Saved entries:
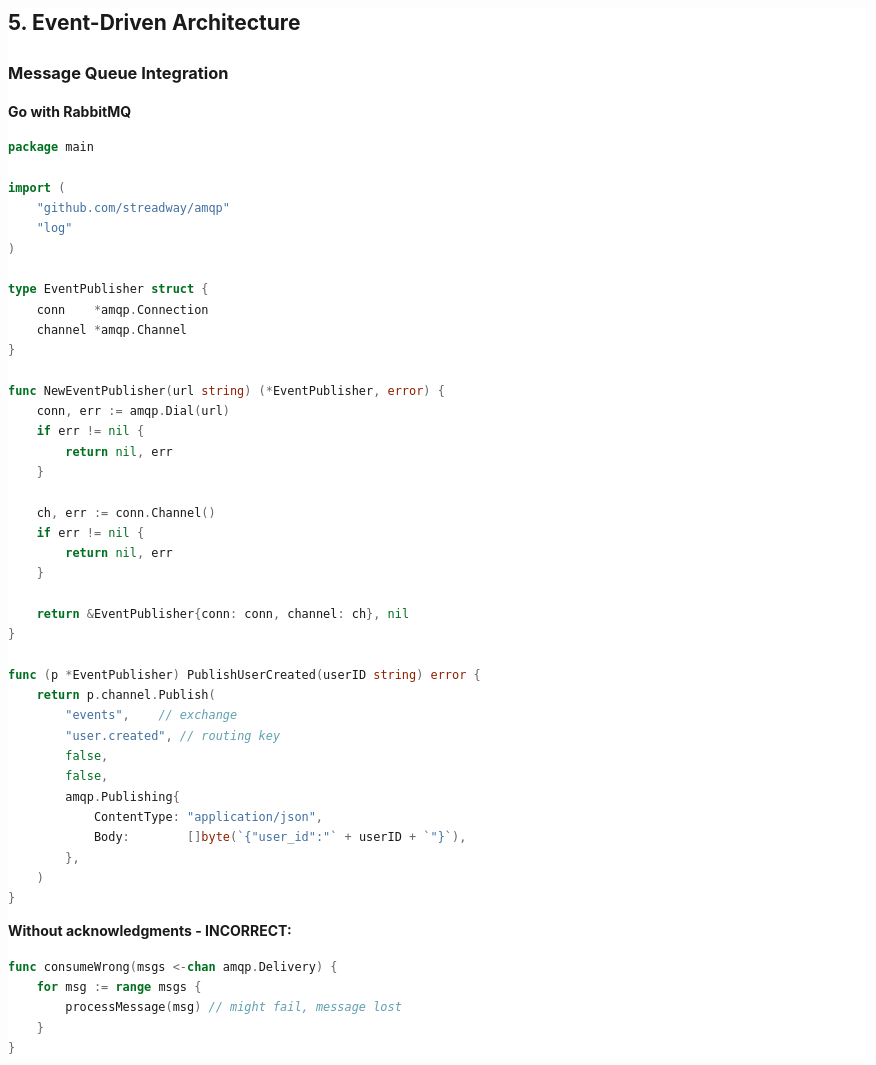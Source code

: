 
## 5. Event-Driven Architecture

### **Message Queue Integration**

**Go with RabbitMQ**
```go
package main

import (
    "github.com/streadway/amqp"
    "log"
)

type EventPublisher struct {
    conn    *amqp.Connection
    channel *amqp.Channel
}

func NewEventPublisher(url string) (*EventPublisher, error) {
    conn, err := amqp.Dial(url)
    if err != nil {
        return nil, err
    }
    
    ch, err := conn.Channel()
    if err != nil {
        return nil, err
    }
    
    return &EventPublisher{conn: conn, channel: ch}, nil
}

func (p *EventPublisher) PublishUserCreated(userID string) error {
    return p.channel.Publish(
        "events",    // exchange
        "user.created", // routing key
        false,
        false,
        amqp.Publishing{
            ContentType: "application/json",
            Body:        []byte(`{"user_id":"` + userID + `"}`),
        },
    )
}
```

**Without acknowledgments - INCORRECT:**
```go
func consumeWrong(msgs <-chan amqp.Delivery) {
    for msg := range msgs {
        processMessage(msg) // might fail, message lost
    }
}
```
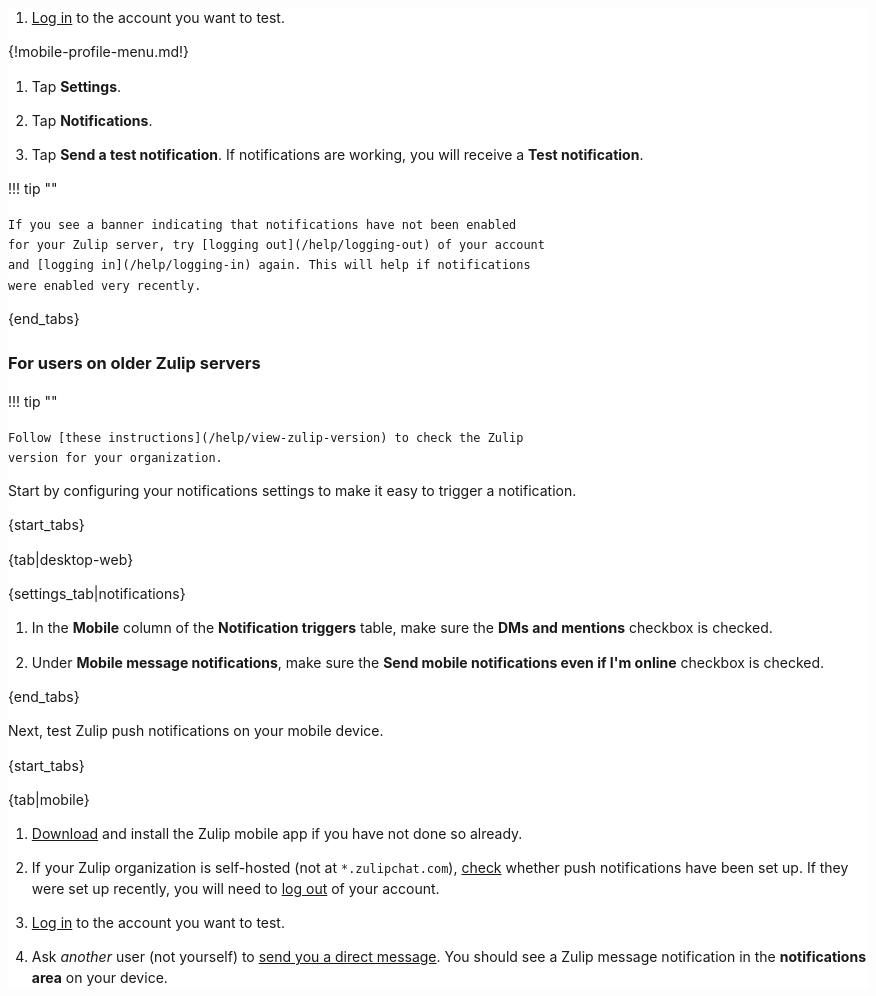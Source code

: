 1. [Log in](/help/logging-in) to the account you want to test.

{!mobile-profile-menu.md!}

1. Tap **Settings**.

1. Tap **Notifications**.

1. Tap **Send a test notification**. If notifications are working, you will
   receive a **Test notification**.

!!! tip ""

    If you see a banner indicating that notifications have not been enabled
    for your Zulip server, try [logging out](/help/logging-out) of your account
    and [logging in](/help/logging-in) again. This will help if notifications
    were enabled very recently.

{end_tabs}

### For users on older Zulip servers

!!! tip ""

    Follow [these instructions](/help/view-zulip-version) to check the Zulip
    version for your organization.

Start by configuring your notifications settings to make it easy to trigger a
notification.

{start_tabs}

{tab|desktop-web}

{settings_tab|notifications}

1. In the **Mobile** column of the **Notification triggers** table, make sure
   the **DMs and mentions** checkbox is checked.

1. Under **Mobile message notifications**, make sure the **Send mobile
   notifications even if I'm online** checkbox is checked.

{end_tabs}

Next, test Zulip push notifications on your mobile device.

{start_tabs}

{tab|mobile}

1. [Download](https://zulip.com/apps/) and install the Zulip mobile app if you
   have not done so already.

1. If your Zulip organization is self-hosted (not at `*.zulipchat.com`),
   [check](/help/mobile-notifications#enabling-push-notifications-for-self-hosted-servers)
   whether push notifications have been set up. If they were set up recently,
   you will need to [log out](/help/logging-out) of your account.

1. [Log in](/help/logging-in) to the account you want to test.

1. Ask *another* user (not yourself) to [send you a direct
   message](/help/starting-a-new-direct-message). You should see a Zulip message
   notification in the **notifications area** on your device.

◆ Work to be completed
All lines from the one containing "notifications even if" to the end of the data above are to be set down exactly; no others belong in the answer.

◆ Result below
   notifications even if I'm online** checkbox is checked.

{end_tabs}

Next, test Zulip push notifications on your mobile device.

{start_tabs}

{tab|mobile}

1. [Download](https://zulip.com/apps/) and install the Zulip mobile app if you
   have not done so already.

1. If your Zulip organization is self-hosted (not at `*.zulipchat.com`),
   [check](/help/mobile-notifications#enabling-push-notifications-for-self-hosted-servers)
   whether push notifications have been set up. If they were set up recently,
   you will need to [log out](/help/logging-out) of your account.

1. [Log in](/help/logging-in) to the account you want to test.

1. Ask *another* user (not yourself) to [send you a direct
   message](/help/starting-a-new-direct-message). You should see a Zulip message
   notification in the **notifications area** on your device.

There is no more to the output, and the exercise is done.